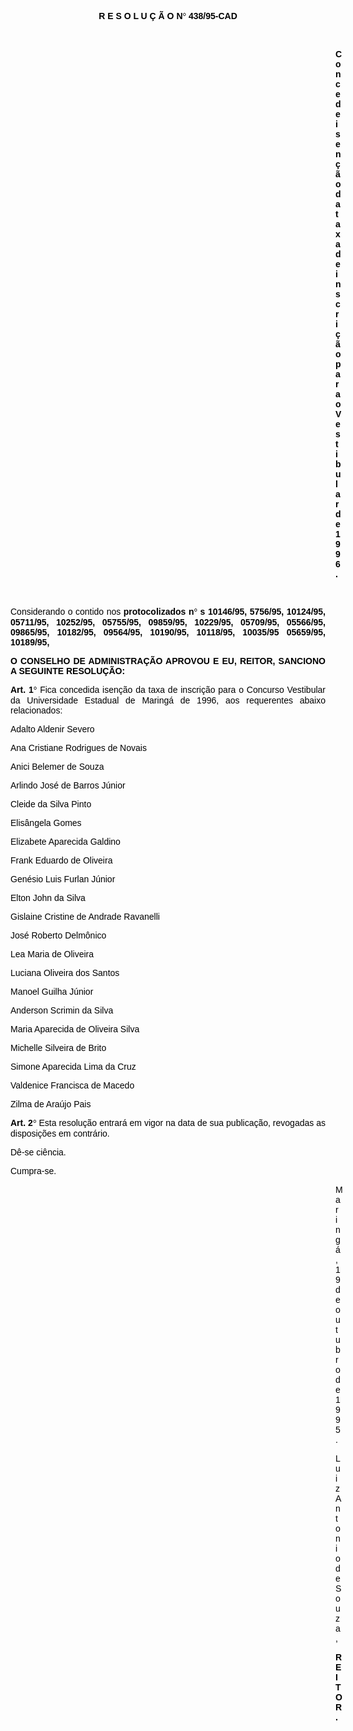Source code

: <BODY TEXT="#000000">

<B><FONT FACE="Arial"><P ALIGN="CENTER">R E S O L U &Ccedil; &Atilde; O N<FONT FACE="Symbol">&#176;</FONT>
 438/95-CAD</P>
<P ALIGN="CENTER"></P>
</B><P ALIGN="JUSTIFY">&nbsp;</P><DIR>
<DIR>
<DIR>
<DIR>
<DIR>
<DIR>
<DIR>
<DIR>
<DIR>
<DIR>
<DIR>
<DIR>
<DIR>

<B><P ALIGN="JUSTIFY">Concede isen&ccedil;&atilde;o da taxa de inscri&ccedil;&atilde;o para o Vestibular de 1996.</P>
</B><P ALIGN="JUSTIFY"></P>
<P ALIGN="JUSTIFY">&nbsp;</P></DIR>
</DIR>
</DIR>
</DIR>
</DIR>
</DIR>
</DIR>
</DIR>
</DIR>
</DIR>
</DIR>
</DIR>
</DIR>

<P ALIGN="JUSTIFY">Considerando o contido nos <B>protocolizados n<FONT FACE="Symbol">&#176;</FONT>
s 10146/95, 5756/95, 10124/95, 05711/95, 10252/95, 05755/95, 09859/95, 10229/95, 05709/95, 05566/95, 09865/95, 10182/95, 09564/95, 10190/95, 10118/95, 10035/95 05659/95, 10189/95,</P>
</B><P ALIGN="JUSTIFY"></P>
<B><P ALIGN="JUSTIFY">O CONSELHO DE ADMINISTRA&Ccedil;&Atilde;O APROVOU E EU, REITOR, SANCIONO A SEGUINTE RESOLU&Ccedil;&Atilde;O:</P>
</B><P ALIGN="JUSTIFY"></P>
<B><P ALIGN="JUSTIFY">Art. 1<FONT FACE="Symbol">&#176;</FONT>
</B> Fica concedida isen&ccedil;&atilde;o da taxa de inscri&ccedil;&atilde;o para o Concurso Vestibular da Universidade Estadual de Maring&aacute; de 1996, aos requerentes abaixo relacionados:</P>
<P ALIGN="JUSTIFY">Adalto Aldenir Severo</P>
<P ALIGN="JUSTIFY">Ana Cristiane Rodrigues de Novais </P>
<P ALIGN="JUSTIFY">Anici Belemer de Souza</P>
<P ALIGN="JUSTIFY">Arlindo Jos&eacute; de Barros J&uacute;nior</P>
<P ALIGN="JUSTIFY">Cleide da Silva Pinto</P>
<P ALIGN="JUSTIFY">Elis&acirc;ngela Gomes</P>
<P ALIGN="JUSTIFY">Elizabete Aparecida Galdino</P>
<P ALIGN="JUSTIFY">Frank Eduardo de Oliveira</P>
<P ALIGN="JUSTIFY">Gen&eacute;sio Luis Furlan J&uacute;nior</P>
<P ALIGN="JUSTIFY">Elton John da Silva</P>
<P ALIGN="JUSTIFY">Gislaine Cristine de Andrade Ravanelli</P>
<P ALIGN="JUSTIFY">Jos&eacute; Roberto Delm&ocirc;nico</P>
<P ALIGN="JUSTIFY">Lea Maria de Oliveira</P>
<P ALIGN="JUSTIFY">Luciana Oliveira dos Santos</P>
<P ALIGN="JUSTIFY">Manoel Guilha J&uacute;nior</P>
<P ALIGN="JUSTIFY">Anderson Scrimin da Silva</P>
<P ALIGN="JUSTIFY">Maria Aparecida de Oliveira Silva </P>
<P ALIGN="JUSTIFY">Michelle Silveira de Brito</P>
<P ALIGN="JUSTIFY">Simone Aparecida Lima da Cruz</P>
<P ALIGN="JUSTIFY">Valdenice Francisca de Macedo</P>
<P ALIGN="JUSTIFY">Zilma de Ara&uacute;jo Pais</P>
<B><P ALIGN="JUSTIFY">Art. 2<FONT FACE="Symbol">&#176;</FONT>
</B> Esta resolu&ccedil;&atilde;o entrar&aacute; em vigor na data de sua publica&ccedil;&atilde;o, revogadas as disposi&ccedil;&otilde;es em contr&aacute;rio. </P>
<P ALIGN="JUSTIFY">D&ecirc;-se ci&ecirc;ncia.</P>
<P ALIGN="JUSTIFY">Cumpra-se.</P><DIR>
<DIR>
<DIR>
<DIR>
<DIR>
<DIR>
<DIR>
<DIR>
<DIR>
<DIR>
<DIR>
<DIR>
<DIR>

<P ALIGN="JUSTIFY">Maring&aacute;, 19 de outubro de 1995.</P>
<P ALIGN="JUSTIFY"></P>
<P ALIGN="JUSTIFY">Luiz Antonio de Souza,</P>
<B><P ALIGN="JUSTIFY">REITOR.</P>
</B></FONT><FONT SIZE=2>
<P ALIGN="JUSTIFY">&nbsp;</P></DIR>
</DIR>
</DIR>
</DIR>
</DIR>
</DIR>
</DIR>
</DIR>
</DIR>
</DIR>
</DIR>
</DIR>
</DIR>
</FONT></BODY>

Task item: The expected output is each line of the records above that includes the word "Silva".

Exercise result:
<P ALIGN="JUSTIFY">Cleide da Silva Pinto</P>
<P ALIGN="JUSTIFY">Elton John da Silva</P>
<P ALIGN="JUSTIFY">Anderson Scrimin da Silva</P>
<P ALIGN="JUSTIFY">Maria Aparecida de Oliveira Silva </P>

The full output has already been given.